The college reopening plan was drafted with Michigan’s medical and public health experts, but faculty say they wanted greater representation and communication. Over the summer, a letter from members of the President’s Committee on Ethics and Privacy circulated throughout campus but was not released by the administration. In it, officials said the university’s plan did not meet safety standards. (The administration says further measures, including some mentioned in the committee memo, have been adopted since then.)
Over the summer professors prodded the university to release its risk modeling and estimates, which it declined to do. In a proposal to the graduate students, the university said that information was not available.
“We do not have a model that predicts infection rates with sufficient reliability and cannot commit to providing these data as we are uncertain when or if it will become available,” the administration wrote. “If reliable data do become available they will be communicated to the broader University community.”
That proposal, which graduate students rejected in a vote, would have held the university to communicating more data and information about testing and allowed graduate students to temporarily switch to remote learning.
“Part of why we think their offer was disingenuous is there are a bunch of zero-dollar, zero-risk demands the university refuses to do,” said Lockhart, referring specifically to demands that the university pledge not to buy military hardware for police and let instructors teach remotely. “If we were all really getting what we wanted [in terms of teaching modality], it wouldn’t cost them anything to make that offer to us.”
The strike has not been without controversy.
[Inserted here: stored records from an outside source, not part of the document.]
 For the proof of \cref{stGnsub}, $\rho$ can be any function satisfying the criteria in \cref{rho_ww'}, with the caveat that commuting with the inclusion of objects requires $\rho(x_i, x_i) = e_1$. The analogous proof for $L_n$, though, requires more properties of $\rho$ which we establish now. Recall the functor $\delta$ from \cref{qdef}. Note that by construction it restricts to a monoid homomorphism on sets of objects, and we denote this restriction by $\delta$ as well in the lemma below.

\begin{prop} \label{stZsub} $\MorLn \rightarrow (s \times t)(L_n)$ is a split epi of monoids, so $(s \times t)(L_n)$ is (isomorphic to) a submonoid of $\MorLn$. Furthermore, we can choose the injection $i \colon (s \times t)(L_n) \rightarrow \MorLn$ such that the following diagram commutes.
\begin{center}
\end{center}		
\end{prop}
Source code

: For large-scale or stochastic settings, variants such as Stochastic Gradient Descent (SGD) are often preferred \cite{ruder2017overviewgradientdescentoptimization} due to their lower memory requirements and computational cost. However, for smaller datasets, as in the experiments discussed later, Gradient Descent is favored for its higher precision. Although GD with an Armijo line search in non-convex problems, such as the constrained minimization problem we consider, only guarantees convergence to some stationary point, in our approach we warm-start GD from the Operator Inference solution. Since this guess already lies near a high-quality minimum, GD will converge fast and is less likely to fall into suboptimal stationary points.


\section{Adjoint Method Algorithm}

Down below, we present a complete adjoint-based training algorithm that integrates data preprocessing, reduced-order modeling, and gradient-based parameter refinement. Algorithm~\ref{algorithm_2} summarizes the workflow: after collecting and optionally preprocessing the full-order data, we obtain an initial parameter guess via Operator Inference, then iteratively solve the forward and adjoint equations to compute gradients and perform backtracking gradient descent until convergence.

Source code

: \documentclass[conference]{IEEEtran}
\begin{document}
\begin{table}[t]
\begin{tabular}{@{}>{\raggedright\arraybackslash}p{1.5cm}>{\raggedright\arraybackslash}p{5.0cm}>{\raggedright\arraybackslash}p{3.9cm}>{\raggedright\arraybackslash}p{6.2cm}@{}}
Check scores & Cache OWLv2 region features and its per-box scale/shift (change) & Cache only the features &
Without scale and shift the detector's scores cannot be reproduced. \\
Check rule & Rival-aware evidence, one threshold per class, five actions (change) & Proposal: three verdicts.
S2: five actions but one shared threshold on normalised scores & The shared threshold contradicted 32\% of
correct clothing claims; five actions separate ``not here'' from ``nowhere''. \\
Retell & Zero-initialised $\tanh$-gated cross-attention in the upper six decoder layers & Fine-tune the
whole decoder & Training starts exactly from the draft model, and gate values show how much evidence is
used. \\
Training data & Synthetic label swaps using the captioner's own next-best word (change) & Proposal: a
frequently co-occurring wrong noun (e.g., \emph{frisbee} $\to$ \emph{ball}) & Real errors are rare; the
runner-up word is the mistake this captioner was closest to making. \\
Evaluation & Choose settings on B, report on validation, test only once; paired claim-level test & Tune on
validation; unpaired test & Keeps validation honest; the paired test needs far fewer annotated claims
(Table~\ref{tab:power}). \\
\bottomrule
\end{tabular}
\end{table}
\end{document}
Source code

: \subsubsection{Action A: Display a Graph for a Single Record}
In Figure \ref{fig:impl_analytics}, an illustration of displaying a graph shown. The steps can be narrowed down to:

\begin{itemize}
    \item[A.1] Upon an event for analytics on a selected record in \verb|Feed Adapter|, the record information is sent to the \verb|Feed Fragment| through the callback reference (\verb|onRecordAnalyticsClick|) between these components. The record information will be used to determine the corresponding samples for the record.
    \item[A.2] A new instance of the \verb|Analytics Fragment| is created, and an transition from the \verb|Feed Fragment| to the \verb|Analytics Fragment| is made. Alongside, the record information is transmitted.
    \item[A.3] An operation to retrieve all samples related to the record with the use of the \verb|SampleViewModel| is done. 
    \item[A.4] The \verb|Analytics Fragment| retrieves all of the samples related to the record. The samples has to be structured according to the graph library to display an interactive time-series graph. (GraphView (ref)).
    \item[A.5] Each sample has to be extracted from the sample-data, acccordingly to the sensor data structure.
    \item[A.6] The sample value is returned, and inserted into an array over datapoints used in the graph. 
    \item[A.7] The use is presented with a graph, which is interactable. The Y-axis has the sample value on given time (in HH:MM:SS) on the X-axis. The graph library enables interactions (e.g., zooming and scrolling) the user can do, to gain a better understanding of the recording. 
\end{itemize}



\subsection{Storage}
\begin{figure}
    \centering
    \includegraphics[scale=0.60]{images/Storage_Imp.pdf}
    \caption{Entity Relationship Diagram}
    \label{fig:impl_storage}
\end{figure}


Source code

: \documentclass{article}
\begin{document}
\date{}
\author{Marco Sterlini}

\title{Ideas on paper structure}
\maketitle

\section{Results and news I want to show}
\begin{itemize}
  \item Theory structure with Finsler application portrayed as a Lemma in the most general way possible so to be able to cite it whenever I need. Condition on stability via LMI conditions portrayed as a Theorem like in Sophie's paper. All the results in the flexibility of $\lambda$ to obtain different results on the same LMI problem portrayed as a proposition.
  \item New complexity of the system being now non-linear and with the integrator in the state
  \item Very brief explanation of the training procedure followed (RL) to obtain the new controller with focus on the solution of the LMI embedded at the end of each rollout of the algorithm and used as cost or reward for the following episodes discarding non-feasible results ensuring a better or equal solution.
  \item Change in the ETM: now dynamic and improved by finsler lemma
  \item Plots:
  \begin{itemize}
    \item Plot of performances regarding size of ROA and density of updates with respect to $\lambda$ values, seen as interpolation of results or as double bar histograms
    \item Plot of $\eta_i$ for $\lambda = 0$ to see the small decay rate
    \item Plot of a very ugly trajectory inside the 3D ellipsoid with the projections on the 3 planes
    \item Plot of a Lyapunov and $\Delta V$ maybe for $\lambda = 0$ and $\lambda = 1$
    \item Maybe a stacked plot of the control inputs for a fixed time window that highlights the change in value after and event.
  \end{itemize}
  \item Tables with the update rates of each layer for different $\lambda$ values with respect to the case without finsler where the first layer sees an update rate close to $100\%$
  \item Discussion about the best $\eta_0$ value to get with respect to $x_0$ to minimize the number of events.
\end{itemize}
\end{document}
Response to the union’s antipolicing demands has been mixed, with both vocal supporters and critics. The university has said those issues are not within the scope of a union contract, and some have said other parties beyond the union and the administration should be involved in policing decisions.
But several faculty from the School of Public Health supported the policing campaign in an op-ed.
“A truly ‘public health-informed’ plan for workplace safety on campus must recognize how policing impacts health and must work actively to improve upon the health of all members of the community,” they wrote in the Michigan Daily.
Union members have said the policing demands follow in the tradition of unions using their leverage to create greater societal change, a strategy called “bargaining for the common good.”
The union also found itself in hot water regarding a drawing of Scabby the Rat, a symbol used in the labor movement to mark union-busting employers and strikebreakers. After complaints that the rat was anti-Semitic, the union apologized, only to find itself criticized by other parties for the apology.
But support is at this point still somewhat strong. More than 660 Michigan faculty members and 230 other scholars have signed open letters in support of the strike.
“GEO’s insistence on a universal, unqualified right to work remotely is in the best interest of the broader UM community. While the university has consistently responded that they are ‘not aware’ of any coercion to teach in person or in a hybrid format, they have also refused to institute such a guarantee as university policy,” the faculty letter said. “We are deeply disappointed that while so many of the University’s constituents bravely risk their livelihoods to raise grave concerns about public health and safety on campus, the administration has used procedures and technicalities to silence, delegitimize or ignore their concerns.”
The timeline for the university’s injunction will depend on the courts, but so far, the union has remained hopeful.
“This legal move is a clear sign that withholding our labor is working,” the union wrote to members. “The university is feeling our power.”